When you are drowning in credit card, student or personal loan debt, adding to your principal doesn’t make sense! If your mortgage interest rate is 4%, but your credit card charges you 22% you know what to do! Pay off your credit card and everything else you owe first! Here are some ideas on how to do that.

You have no other debts. What’s next?

This is the situation that brings confusion. But it is a nice place to be! Assuming you are contributing at least 15% of your income into retirement accounts and still have room for increased mortgage payments, what should you do? Let the house loan run its course, and invest the extra cash flow they have? Or should you put every spare cent towards the principal, be done with it in record time, and invest afterward? Let’s examine it closer.

The biggest pros for paying it faster

When you decide to add an extra amount of money each month towards your principal, two major things happen: you save tons of money in interest and the life of the loan becomes much shorter. To find out how much time you could save, use this mortgage calculator.
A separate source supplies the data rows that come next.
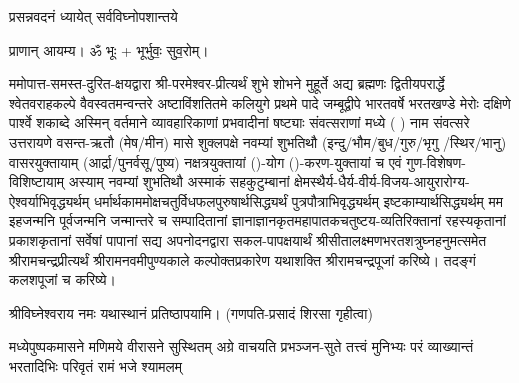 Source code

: 
\setlength{\parindent}{0pt}





{प्रसन्नवदनं ध्यायेत् सर्वविघ्नोपशान्तये}
 
प्राणान्  आयम्य।  ॐ भूः + भूर्भुवः॒ सुव॒रोम्।


ममोपात्त-समस्त-दुरित-क्षयद्वारा श्री-परमेश्वर-प्रीत्यर्थं शुभे शोभने मुहूर्ते अद्य ब्रह्मणः
द्वितीयपरार्द्धे श्वेतवराहकल्पे वैवस्वतमन्वन्तरे अष्टाविंशतितमे कलियुगे प्रथमे पादे
जम्बूद्वीपे भारतवर्षे भरतखण्डे मेरोः दक्षिणे पार्श्वे शकाब्दे अस्मिन् वर्तमाने व्यावहारिकाणां प्रभवादीनां षष्ट्याः संवत्सराणां मध्ये (	) नाम संवत्सरे उत्तरायणे वसन्त-ऋतौ  (मेष/मीन) मासे 
शुक्लपक्षे नवम्यां शुभतिथौ (इन्दु/भौम/बुध/गुरु/भृगु /स्थिर/भानु) वासरयुक्तायाम्
(आर्द्रा/पुनर्वसू/पुष्य) नक्षत्रयुक्तायां ()-योग ()-करण-युक्तायां च एवं गुण-विशेषण-विशिष्टायाम्
अस्याम् नवम्यां शुभतिथौ अस्माकं सहकुटुम्बानां क्षेमस्थैर्य-धैर्य-वीर्य-विजय-आयुरारोग्य-ऐश्वर्याभिवृद्ध्यर्थम्
 धर्मार्थकाममोक्ष\-चतुर्विधफलपुरुषार्थसिद्ध्यर्थं पुत्रपौत्राभिवृद्ध्यर्थम् इष्टकाम्यार्थसिद्ध्यर्थम्
मम इहजन्मनि पूर्वजन्मनि जन्मान्तरे च सम्पादितानां ज्ञानाज्ञानकृतमहा\-पातकचतुष्टय-व्यतिरिक्तानां रहस्यकृतानां प्रकाशकृतानां सर्वेषां पापानां सद्य अपनोदनद्वारा सकल-पापक्षयार्थं 
श्रीसीतालक्ष्मणभरतशत्रुघ्नहनुमत्समेत श्रीरामचन्द्रप्रीत्यर्थं
श्रीरामनवमीपुण्यकाले कल्पोक्तप्रकारेण यथाशक्ति श्रीरामचन्द्रपूजां
करिष्ये।
तदङ्गं कलशपूजां च करिष्ये।


श्रीविघ्नेश्वराय नमः यथास्थानं प्रतिष्ठापयामि।
(गणपति-प्रसादं शिरसा गृहीत्वा)












 

{मध्येपुष्पकमासने मणिमये वीरासने सुस्थितम्}
{अग्रे वाचयति प्रभञ्जन-सुते तत्त्वं मुनिभ्यः परं}
{व्याख्यान्तं भरतादिभिः परिवृतं रामं भजे श्यामलम्}

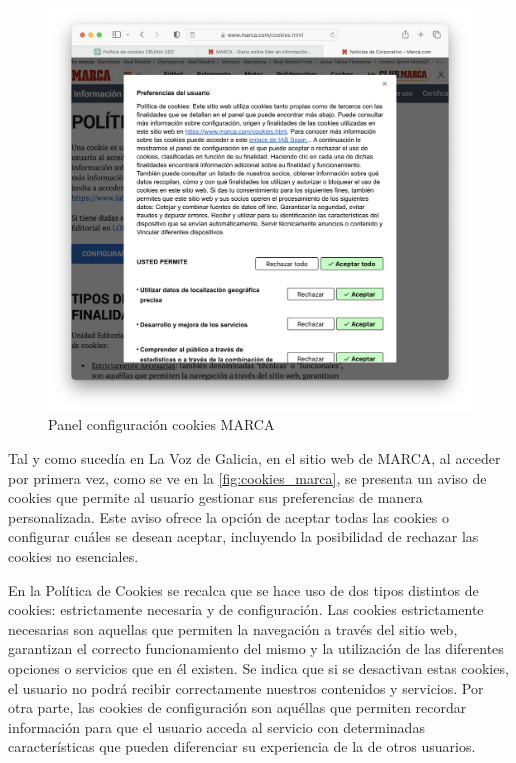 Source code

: \begin{figure}[H]   
    \includegraphics[width=15cm]{panel_cookies_marca.png}
    \caption{Panel configuración cookies MARCA}
    \label{fig:panel_cookies_marca}
\end{figure}

Tal y como sucedía en La Voz de Galicia, en el sitio web de MARCA, al acceder por primera vez, como se ve en la \ref{fig:cookies_marca}, se presenta un aviso de cookies que permite al usuario gestionar sus preferencias de manera personalizada. Este aviso ofrece la opción de aceptar todas las cookies o configurar cuáles se desean aceptar, incluyendo la posibilidad de rechazar las cookies no esenciales.  

En la Política de Cookies se recalca que se hace uso de dos tipos distintos de cookies: estrictamente necesaria y de configuración. Las cookies estrictamente necesarias son aquellas que permiten la navegación a través del sitio web, garantizan el correcto funcionamiento del mismo y la utilización de las diferentes opciones o servicios que en él existen. Se indica que si se desactivan estas cookies, el usuario no podrá recibir correctamente nuestros contenidos y servicios. Por otra parte, las cookies de configuración son aquéllas que permiten recordar información para que el usuario acceda al servicio con determinadas características que pueden diferenciar su experiencia de la de otros usuarios.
For example, if you are buying a house for $100,000, with a 20% downpayment, a 3.5% interest rate, 30-year fixed, your monthly payment will be around $360, not including property taxes and monthly insurance. Adding just 100 dollars every month not only would save you $17,455.47 in interest, but you would pay off the mortgage in 20 years and 3 months. Almost 10 years ahead of the schedule!

Extra cashflow

Once you are clear of any mortgage payments, your budget needs a major adjustment to accommodate increased cashflow.  I recommend using a portion of it to enjoy, after all, you deserve it! The other portion should be invested, either in stocks, bonds, or simple CD’s. Or if you want, you could save it and perhaps purchase a rental unit. After all, the real estate is the force behind building the wealth in this country!

Emotional benefit

Unfortunately, the investment community is predominantly focused on the financial benefits of these decisions, leaving the emotional part of it on the side. But the moment you pay the last of what you owe and become DEBT FREE should have a tremendous impact on your well being! Just the fact that you are no slave to the lender anymore gives you a new sense of freedom. For many people, that’s the feeling they forgot since they carried on various loans for the past 30 or more years of their lives!

When was the last time you didn’t have to worry about any payments?

Cons for paying off the mortgage early

The biggest reason why many people decide to carry on the loan is the low-interest rate they got on the mortgage. When you pay 4% or less in interest and invest the extra money that can yield a 10% return, wouldn’t that be a better return on your investment?

Tax benefits

Another huge benefit is the possibility to deduct mortgage interest when filing for taxes. The 2017 Tax Cuts and Job Act law allows homeowners to deduct the interest they pay for the year for the first $750,000 of the mortgage for the qualified residence. Previously, that cap was $1 million. The Government wants to encourage homeownership, and this is one of the ways. Deducting the mortgage interest from taxable income, you lower your tax bill, which can put you in a different tax bracket.

At the end of the day

I believe that the decision for paying your mortgage early for you might not be the right one for you, as it is for me. In many cases, pen and paper might be a good place to start evaluating the options you have. Also, don’t be afraid to ask for help. A good financial advisor can do wonders for your financial life!